-- What is being asked --
The reply must contain all of the records, unchanged.

-- Task input --
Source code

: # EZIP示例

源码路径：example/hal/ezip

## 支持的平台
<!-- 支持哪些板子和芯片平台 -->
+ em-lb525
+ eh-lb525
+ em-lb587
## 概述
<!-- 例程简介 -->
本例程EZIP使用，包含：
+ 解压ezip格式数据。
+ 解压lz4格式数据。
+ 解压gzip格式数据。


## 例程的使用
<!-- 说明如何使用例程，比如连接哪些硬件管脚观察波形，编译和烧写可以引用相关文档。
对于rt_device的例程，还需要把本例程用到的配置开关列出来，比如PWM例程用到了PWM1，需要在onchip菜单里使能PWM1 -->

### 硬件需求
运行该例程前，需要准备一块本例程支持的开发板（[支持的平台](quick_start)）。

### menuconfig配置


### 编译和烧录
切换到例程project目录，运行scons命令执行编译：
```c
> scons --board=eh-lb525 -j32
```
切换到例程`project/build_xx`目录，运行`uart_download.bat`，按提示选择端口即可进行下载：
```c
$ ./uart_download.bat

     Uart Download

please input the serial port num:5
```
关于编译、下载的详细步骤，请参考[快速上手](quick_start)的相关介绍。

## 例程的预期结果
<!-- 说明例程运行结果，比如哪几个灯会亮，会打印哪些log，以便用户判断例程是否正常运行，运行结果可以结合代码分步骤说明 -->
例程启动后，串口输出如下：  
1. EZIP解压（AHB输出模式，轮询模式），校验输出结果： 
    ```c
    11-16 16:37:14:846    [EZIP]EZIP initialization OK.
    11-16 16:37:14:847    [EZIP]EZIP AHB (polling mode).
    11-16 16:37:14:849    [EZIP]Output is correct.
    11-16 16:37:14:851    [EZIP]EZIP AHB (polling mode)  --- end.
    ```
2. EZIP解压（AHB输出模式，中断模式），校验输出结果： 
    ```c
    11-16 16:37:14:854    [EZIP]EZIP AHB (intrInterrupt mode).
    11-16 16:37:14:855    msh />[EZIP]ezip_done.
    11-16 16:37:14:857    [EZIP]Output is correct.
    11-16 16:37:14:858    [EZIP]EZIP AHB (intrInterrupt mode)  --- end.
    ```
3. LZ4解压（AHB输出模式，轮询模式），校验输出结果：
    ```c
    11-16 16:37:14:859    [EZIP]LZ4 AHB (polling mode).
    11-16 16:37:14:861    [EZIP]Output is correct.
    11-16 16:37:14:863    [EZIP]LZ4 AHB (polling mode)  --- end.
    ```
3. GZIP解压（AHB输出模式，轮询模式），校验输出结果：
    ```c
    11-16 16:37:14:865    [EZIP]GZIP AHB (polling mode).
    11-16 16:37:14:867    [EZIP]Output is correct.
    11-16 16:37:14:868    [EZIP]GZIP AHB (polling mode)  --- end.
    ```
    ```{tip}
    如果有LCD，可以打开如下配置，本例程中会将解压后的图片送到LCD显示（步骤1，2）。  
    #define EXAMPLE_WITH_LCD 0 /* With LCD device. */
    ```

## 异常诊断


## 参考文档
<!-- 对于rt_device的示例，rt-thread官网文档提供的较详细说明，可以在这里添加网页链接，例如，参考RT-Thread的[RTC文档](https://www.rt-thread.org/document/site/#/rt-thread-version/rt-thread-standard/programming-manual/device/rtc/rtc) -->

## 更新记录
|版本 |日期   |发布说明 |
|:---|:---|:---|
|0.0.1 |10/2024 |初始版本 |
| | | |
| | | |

-- Worked solution --
Source code

: # EZIP示例

源码路径：example/hal/ezip

## 支持的平台
<!-- 支持哪些板子和芯片平台 -->
+ em-lb525
+ eh-lb525
+ em-lb587
## 概述
<!-- 例程简介 -->
本例程EZIP使用，包含：
+ 解压ezip格式数据。
+ 解压lz4格式数据。
+ 解压gzip格式数据。


## 例程的使用
<!-- 说明如何使用例程，比如连接哪些硬件管脚观察波形，编译和烧写可以引用相关文档。
对于rt_device的例程，还需要把本例程用到的配置开关列出来，比如PWM例程用到了PWM1，需要在onchip菜单里使能PWM1 -->

### 硬件需求
运行该例程前，需要准备一块本例程支持的开发板（[支持的平台](quick_start)）。

### menuconfig配置


### 编译和烧录
切换到例程project目录，运行scons命令执行编译：
```c
> scons --board=eh-lb525 -j32
```
切换到例程`project/build_xx`目录，运行`uart_download.bat`，按提示选择端口即可进行下载：
```c
$ ./uart_download.bat

     Uart Download

please input the serial port num:5
```
关于编译、下载的详细步骤，请参考[快速上手](quick_start)的相关介绍。

## 例程的预期结果
<!-- 说明例程运行结果，比如哪几个灯会亮，会打印哪些log，以便用户判断例程是否正常运行，运行结果可以结合代码分步骤说明 -->
例程启动后，串口输出如下：  
1. EZIP解压（AHB输出模式，轮询模式），校验输出结果： 
    ```c
    11-16 16:37:14:846    [EZIP]EZIP initialization OK.
    11-16 16:37:14:847    [EZIP]EZIP AHB (polling mode).
    11-16 16:37:14:849    [EZIP]Output is correct.
    11-16 16:37:14:851    [EZIP]EZIP AHB (polling mode)  --- end.
    ```
2. EZIP解压（AHB输出模式，中断模式），校验输出结果： 
    ```c
    11-16 16:37:14:854    [EZIP]EZIP AHB (intrInterrupt mode).
    11-16 16:37:14:855    msh />[EZIP]ezip_done.
    11-16 16:37:14:857    [EZIP]Output is correct.
    11-16 16:37:14:858    [EZIP]EZIP AHB (intrInterrupt mode)  --- end.
    ```
3. LZ4解压（AHB输出模式，轮询模式），校验输出结果：
    ```c
    11-16 16:37:14:859    [EZIP]LZ4 AHB (polling mode).
    11-16 16:37:14:861    [EZIP]Output is correct.
    11-16 16:37:14:863    [EZIP]LZ4 AHB (polling mode)  --- end.
    ```
3. GZIP解压（AHB输出模式，轮询模式），校验输出结果：
    ```c
    11-16 16:37:14:865    [EZIP]GZIP AHB (polling mode).
    11-16 16:37:14:867    [EZIP]Output is correct.
    11-16 16:37:14:868    [EZIP]GZIP AHB (polling mode)  --- end.
    ```
    ```{tip}
    如果有LCD，可以打开如下配置，本例程中会将解压后的图片送到LCD显示（步骤1，2）。  
    #define EXAMPLE_WITH_LCD 0 /* With LCD device. */
    ```

## 异常诊断


## 参考文档
<!-- 对于rt_device的示例，rt-thread官网文档提供的较详细说明，可以在这里添加网页链接，例如，参考RT-Thread的[RTC文档](https://www.rt-thread.org/document/site/#/rt-thread-version/rt-thread-standard/programming-manual/device/rtc/rtc) -->

## 更新记录
|版本 |日期   |发布说明 |
|:---|:---|:---|
|0.0.1 |10/2024 |初始版本 |
| | | |
| | | |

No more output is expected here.